One approach that many investors overlook: P&I with a 100% offset account attached to the investment loan. This structure pays down principal — which matters for long-term debt reduction — but allows you to park cash in the offset account to reduce the effective interest without actually paying it down permanently.

If you later need the cash (for a deposit, for renovation, for an emergency), you draw from the offset rather than redrawing from the loan — which has tax implications. The flexibility is preserved, and you're building equity through the P&I repayments while managing cash flow through the offset.

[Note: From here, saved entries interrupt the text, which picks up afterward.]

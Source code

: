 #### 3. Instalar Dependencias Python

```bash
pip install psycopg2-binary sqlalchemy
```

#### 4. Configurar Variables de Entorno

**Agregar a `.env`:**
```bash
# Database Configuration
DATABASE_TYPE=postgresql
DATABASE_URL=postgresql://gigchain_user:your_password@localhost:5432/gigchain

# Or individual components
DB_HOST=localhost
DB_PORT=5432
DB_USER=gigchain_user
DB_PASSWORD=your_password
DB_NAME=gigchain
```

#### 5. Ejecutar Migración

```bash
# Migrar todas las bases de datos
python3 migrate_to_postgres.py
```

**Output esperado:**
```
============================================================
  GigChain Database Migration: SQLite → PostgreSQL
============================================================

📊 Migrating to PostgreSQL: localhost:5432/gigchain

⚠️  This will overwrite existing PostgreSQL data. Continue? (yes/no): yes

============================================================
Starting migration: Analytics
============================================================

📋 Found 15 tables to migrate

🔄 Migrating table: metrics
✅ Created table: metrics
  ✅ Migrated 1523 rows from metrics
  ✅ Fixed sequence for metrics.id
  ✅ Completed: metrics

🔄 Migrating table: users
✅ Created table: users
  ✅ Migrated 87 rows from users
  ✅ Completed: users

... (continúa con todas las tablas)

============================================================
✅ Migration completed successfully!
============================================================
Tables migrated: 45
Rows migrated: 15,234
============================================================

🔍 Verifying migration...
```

This is often a better structure than IO for investors who want the flexibility of IO but also want to build equity. The downside is that offset accounts require discipline — if the money in the offset gets spent, the interest-saving benefit evaporates.

For more on how loan structure interacts with portfolio sequencing: the sequencing framework for building a property portfolio in Australia.

The Bottom Line

Interest-only investment loans still make sense for high-income investors in active accumulation who have productive use for the freed-up cash flow. The maths still works — it's just less forgiving than it was at 3% rates, and the revert risk at IO expiry is more severe in the current environment.

For investors approaching retirement, consolidating their portfolio, or without a clear deployment plan for the IO cash flow benefit, P&I — or P&I with a well-managed offset — is typically the better structural choice.

The loan structure decision should be made in the context of your whole portfolio strategy, not property by property. If you want to see how one investor structured their loans as part of a strategy that grew $200,000 in 18 months, the case study is free: ausretirementoffice.com.au.

Book a Strategy Call

If you want to pressure-test your loan structure — IO vs P&I, offset strategy, cross-collateralisation — a 20-minute call can map out the optimal setup for your situation.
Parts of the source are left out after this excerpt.